Он вошёл почти неслышно, однако, я ощутила его присутствие незамедлительно; я сидела на краю той огромной постели, сжимая пальцами сорочку, и невидящим взглядом смотрела на корзинку с конфетами и шоколадом.

— Думаю, вполне уместно будет пожелать доброй ночи, а не вечера, верно?

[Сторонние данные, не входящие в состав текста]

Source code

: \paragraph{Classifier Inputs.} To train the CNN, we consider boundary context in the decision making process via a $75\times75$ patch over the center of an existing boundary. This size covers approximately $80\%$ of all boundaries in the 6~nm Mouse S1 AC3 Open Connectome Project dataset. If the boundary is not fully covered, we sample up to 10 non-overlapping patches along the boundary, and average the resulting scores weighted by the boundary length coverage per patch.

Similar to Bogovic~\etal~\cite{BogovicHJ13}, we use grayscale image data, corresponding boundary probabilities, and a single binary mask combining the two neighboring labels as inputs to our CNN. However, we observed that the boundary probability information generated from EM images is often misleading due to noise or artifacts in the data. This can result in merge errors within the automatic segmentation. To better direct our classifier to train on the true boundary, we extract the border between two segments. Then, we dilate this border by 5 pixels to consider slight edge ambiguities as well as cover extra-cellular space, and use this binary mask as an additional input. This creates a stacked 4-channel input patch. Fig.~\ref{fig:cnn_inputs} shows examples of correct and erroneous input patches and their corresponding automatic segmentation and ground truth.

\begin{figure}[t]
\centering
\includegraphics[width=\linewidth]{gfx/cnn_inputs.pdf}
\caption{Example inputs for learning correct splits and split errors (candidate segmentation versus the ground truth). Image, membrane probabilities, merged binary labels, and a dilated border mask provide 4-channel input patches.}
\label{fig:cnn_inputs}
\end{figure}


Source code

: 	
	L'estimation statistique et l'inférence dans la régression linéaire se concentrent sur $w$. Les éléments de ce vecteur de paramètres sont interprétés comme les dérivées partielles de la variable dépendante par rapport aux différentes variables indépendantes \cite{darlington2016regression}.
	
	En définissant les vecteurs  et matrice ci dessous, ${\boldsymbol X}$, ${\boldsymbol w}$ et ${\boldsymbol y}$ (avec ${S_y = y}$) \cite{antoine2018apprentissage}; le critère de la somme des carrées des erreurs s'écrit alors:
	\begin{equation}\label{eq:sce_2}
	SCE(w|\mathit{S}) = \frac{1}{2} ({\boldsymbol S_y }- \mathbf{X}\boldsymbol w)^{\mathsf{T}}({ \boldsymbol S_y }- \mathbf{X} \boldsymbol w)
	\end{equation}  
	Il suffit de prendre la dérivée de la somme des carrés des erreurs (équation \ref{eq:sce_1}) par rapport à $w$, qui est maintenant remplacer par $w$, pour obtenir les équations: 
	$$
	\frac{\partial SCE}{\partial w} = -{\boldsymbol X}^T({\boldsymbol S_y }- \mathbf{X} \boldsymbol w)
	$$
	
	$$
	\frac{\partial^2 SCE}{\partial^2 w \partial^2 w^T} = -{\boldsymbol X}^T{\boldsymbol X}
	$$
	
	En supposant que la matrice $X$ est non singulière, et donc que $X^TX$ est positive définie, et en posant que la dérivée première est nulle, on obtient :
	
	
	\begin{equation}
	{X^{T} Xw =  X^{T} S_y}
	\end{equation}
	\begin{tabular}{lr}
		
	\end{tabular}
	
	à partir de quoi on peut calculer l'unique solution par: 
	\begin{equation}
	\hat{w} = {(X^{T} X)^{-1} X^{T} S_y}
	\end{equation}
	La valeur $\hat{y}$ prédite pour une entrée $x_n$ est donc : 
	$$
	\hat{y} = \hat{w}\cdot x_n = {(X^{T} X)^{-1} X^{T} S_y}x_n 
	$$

Я была настолько напряжена и напугана тем, что он пришёл, что не могла даже вздохнуть спокойно. Отвечать я не хотела и не собиралась.

По шороху одежды, я поняла, что супруг стал раздеваться, и невольно издала вымученный стон. Однако, когда он сел рядом со мной, на расстоянии примерно полуметра, я заметила, что он остался в рубашке и брюках. Зато без обуви, босой… Пальцы у него были ровными, ступня — большой. В очередной раз я убедилась, какой маленькой была по сравнению с ним.

— Я попросил Мадлен помочь тебе устроиться, — произнёс он спокойно. — Надеюсь, ты хорошо отдохнула, приняв ванну?

Так как мне нечего было скрывать, ведь горячая ванна действительно помогла мне расслабиться, я просто кивнула, опустив глаза.

— Здесь прекрасная прислуга. Я всегда любил останавливаться именно здесь, а не в городе. Городские гостиницы безумно дорогие, неоправданно дорогие и холодные, — сказал он и презрительно хмыкнул. — Единственное здание, которое ещё не оккупировала местная элита — этомоя церковь.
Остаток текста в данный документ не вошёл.